The factor in front of the exponential should be $(4\pi t)^{-n/2}$. –  t.b. Feb 19 '11 at 0:54
    
if $x = \sqrt{t}$ the expression is clearly not bounded in $t$. –  Zarrax Feb 19 '11 at 1:38
    
I am very sorry for the typo in the exponent and that I missed to mention the domain on which to bound the kernel. I have corrected this -- the question is important when it comes to show the integrability of the convolution with the heat kernel. –  shuhalo Feb 19 '11 at 4:34

2 Answers 2

up vote 4 down vote accepted

The Fourier transform in the $x$-variables of ${\displaystyle h(x,t) = {1 \over (4\pi t)^{n \over 2}}e^{-{\vert x\vert ^2 \over t}}}$ is given by ${\displaystyle 2^{-n}e^{-\pi|\xi|^2t}}$ (The $2^{-n}$ factor may not be there depending on your normalization).

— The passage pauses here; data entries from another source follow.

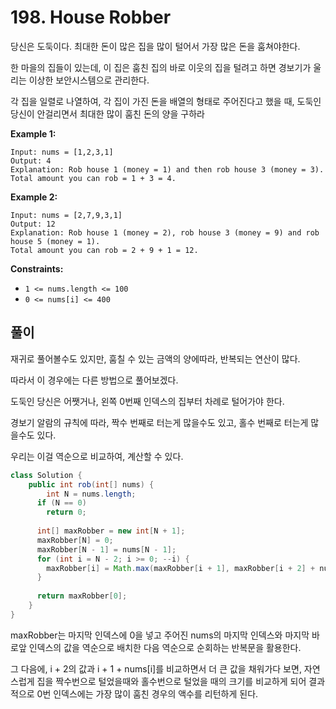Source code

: # 198. House Robber

당신은 도둑이다. 최대한 돈이 많은 집을 많이 털어서 가장 많은 돈을 훔쳐야한다.

한 마을의 집들이 있는데, 이 집은 훔친 집의 바로 이웃의 집을 털려고 하면 경보기가 울리는 이상한 보안시스템으로 관리한다.

각 집을 일렬로 나열하여, 각 집이 가진 돈을 배열의 형태로 주어진다고 했을 때, 도둑인 당신이 안걸리면서 최대한 많이 훔친 돈의 양을 구하라

**Example 1:**

```
Input: nums = [1,2,3,1]
Output: 4
Explanation: Rob house 1 (money = 1) and then rob house 3 (money = 3).
Total amount you can rob = 1 + 3 = 4.
```

**Example 2:**

```
Input: nums = [2,7,9,3,1]
Output: 12
Explanation: Rob house 1 (money = 2), rob house 3 (money = 9) and rob house 5 (money = 1).
Total amount you can rob = 2 + 9 + 1 = 12.
```

 

**Constraints:**

- `1 <= nums.length <= 100`
- `0 <= nums[i] <= 400`

## 풀이

재귀로 풀어볼수도 있지만, 훔칠 수 있는 금액의 양에따라, 반복되는 연산이 많다.

따라서 이 경우에는 다른 방법으로 풀어보겠다.

도둑인 당신은 어쨋거나, 왼쪽 0번째 인덱스의 집부터 차례로 털어가야 한다.

경보기 알람의 규칙에 따라, 짝수 번째로 터는게 많을수도 있고, 홀수 번째로 터는게 많을수도 있다.

우리는 이걸 역순으로 비교하여, 계산할 수 있다.

```java
class Solution {
    public int rob(int[] nums) {
    	int N = nums.length;
      if (N == 0)
        return 0;
      
      int[] maxRobber = new int[N + 1];
      maxRobber[N] = 0;
      maxRobber[N - 1] = nums[N - 1];
      for (int i = N - 2; i >= 0; --i) {
        maxRobber[i] = Math.max(maxRobber[i + 1], maxRobber[i + 2] + nums[i]);
      }
      
      return maxRobber[0];
    }
}
```

maxRobber는 마지막 인덱스에 0을 넣고 주어진 nums의 마지막 인덱스와 마지막 바로앞 인덱스의 값을 역순으로 배치한 다음 역순으로 순회하는 반복문을 활용한다.

그 다음에, i + 2의 값과 i + 1 + nums[i]를 비교하면서 더 큰 값을 채워가다 보면, 자연스럽게 집을 짝수번으로 털었을때와 홀수번으로 털었을 때의 크기를 비교하게 되어 결과적으로 0번 인덱스에는 가장 많이 훔친 경우의 액수를 리턴하게 된다.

Taking an $x_i$-derivative of $h(x,t)$ corresponds to multiplying by $i\xi_i$ on the Fourier transform side, while taking a $t$ derivative corresponds on the Fourier transform side to once again taking a $t$-derivative. Thus the $x$-Fourier transform of the partial derivative $\partial_x^{\alpha}\partial_t^{\beta}h(x,t)$ is of the form ${\displaystyle p(\xi)e^{-\pi|\xi|^2t}}$ where $p(\xi)$ is a monomial. One can evaluate $\partial_x^{\alpha}\partial_t^{\beta}h(x,t)$ at any point by using the Fourier inversion formula on ${\displaystyle p(\xi)e^{-\pi|\xi|^2t}}$. This implies that $|\partial_x^{\alpha}\partial_t^{\beta}h(x,t)|$ is at most the $L^1$ norm of ${\displaystyle p(\xi)e^{-\pi|\xi|^2t}}$ (in the $\xi$-variables). Since this function is decreasing in $t$, $|\partial_x^{\alpha}\partial_t^{\beta}h(x,t)|$ is going to be bounded by $${\displaystyle \int_{R^n} |p(\xi)|e^{-\pi|\xi|^2\delta}}\,d\xi$$ Thus one has a uniform bound for a given derivative. But the bounds will not be uniform over all derivatives as equality above is achieved for $x = 0$.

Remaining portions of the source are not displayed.